Estamos, pues, en un escenario complejo desde múltiples puntos de vista. Si bien con la imperiosa necesidad de actuar sin demora, ante la avalancha de problemas de toda índole que se presume: personal, social, de violencia o en la salud, individual y pública, como lo corroboran las espeluznantes cifras de tráfico, en las que se ven concernidos los implicados y las víctimas inocentes que se cruzan en su camino. De continuar así -y no se vislumbra nada que lo pueda detener-, estas transgresiones acabarán con un final indeseado para el conjunto de la sociedad.

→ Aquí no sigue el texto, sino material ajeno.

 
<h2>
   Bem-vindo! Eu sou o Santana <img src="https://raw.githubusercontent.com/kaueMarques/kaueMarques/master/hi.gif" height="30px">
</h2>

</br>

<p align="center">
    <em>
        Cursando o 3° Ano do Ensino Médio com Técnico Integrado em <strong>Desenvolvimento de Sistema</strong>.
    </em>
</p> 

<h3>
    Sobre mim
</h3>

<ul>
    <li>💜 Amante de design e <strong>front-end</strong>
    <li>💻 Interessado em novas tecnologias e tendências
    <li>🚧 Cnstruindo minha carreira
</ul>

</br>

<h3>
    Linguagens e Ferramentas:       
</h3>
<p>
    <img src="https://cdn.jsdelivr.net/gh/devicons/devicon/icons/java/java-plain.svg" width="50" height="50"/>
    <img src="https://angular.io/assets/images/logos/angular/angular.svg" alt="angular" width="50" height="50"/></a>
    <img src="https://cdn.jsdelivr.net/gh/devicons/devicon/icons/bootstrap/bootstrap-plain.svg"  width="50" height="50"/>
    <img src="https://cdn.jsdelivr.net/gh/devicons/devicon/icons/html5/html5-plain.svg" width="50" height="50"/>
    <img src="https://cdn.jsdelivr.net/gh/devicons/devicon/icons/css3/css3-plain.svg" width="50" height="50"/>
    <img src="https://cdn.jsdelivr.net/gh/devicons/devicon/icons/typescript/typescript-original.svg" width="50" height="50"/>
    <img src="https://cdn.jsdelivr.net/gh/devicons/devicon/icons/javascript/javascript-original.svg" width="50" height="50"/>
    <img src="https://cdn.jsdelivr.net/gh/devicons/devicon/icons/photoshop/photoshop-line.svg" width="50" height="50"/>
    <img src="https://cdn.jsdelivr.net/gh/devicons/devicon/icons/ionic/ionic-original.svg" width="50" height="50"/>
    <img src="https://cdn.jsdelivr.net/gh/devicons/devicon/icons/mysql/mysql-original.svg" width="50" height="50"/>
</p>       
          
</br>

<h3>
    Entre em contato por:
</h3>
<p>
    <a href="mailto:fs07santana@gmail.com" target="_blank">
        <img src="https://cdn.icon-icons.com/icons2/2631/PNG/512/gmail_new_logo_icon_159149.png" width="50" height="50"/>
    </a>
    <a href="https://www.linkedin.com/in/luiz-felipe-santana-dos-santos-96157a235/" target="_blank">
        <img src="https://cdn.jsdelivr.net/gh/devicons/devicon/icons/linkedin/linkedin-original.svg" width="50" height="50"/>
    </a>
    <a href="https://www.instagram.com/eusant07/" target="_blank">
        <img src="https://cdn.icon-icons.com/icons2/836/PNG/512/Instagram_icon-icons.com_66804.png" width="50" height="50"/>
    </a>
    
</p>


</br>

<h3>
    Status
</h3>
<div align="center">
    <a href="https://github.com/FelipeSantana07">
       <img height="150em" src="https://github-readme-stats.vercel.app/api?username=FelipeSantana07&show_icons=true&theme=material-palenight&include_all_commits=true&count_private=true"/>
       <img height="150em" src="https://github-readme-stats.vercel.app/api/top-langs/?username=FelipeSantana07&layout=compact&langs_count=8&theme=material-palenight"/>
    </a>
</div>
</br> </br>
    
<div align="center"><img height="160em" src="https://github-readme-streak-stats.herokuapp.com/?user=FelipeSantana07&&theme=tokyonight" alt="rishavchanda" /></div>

Está por tanto la sociedad ante un contexto imposible de ocultar. Sin eufemismos que valgan, arraigado y bien asentado, difícil de controlar y atajar. Esa lógica inquietud, cada vez que un aldabonazo nos sacude, es necesaria pero no basta. Hacen falta acciones para enderezar el rumbo con medidas impopulares, pero es una cuestión imperiosa, sin demora, ante el descomunal número de personas afectadas. Se diría que la entera sociedad, de manera directa o indirecta. No podemos permanecer impasibles ante la magnitud de los datos conocidos. La importancia del problema lo exige. De no poner coto pronto, no se vislumbra nada bueno. Ni a corto, ni a medio, ni a largo plazo.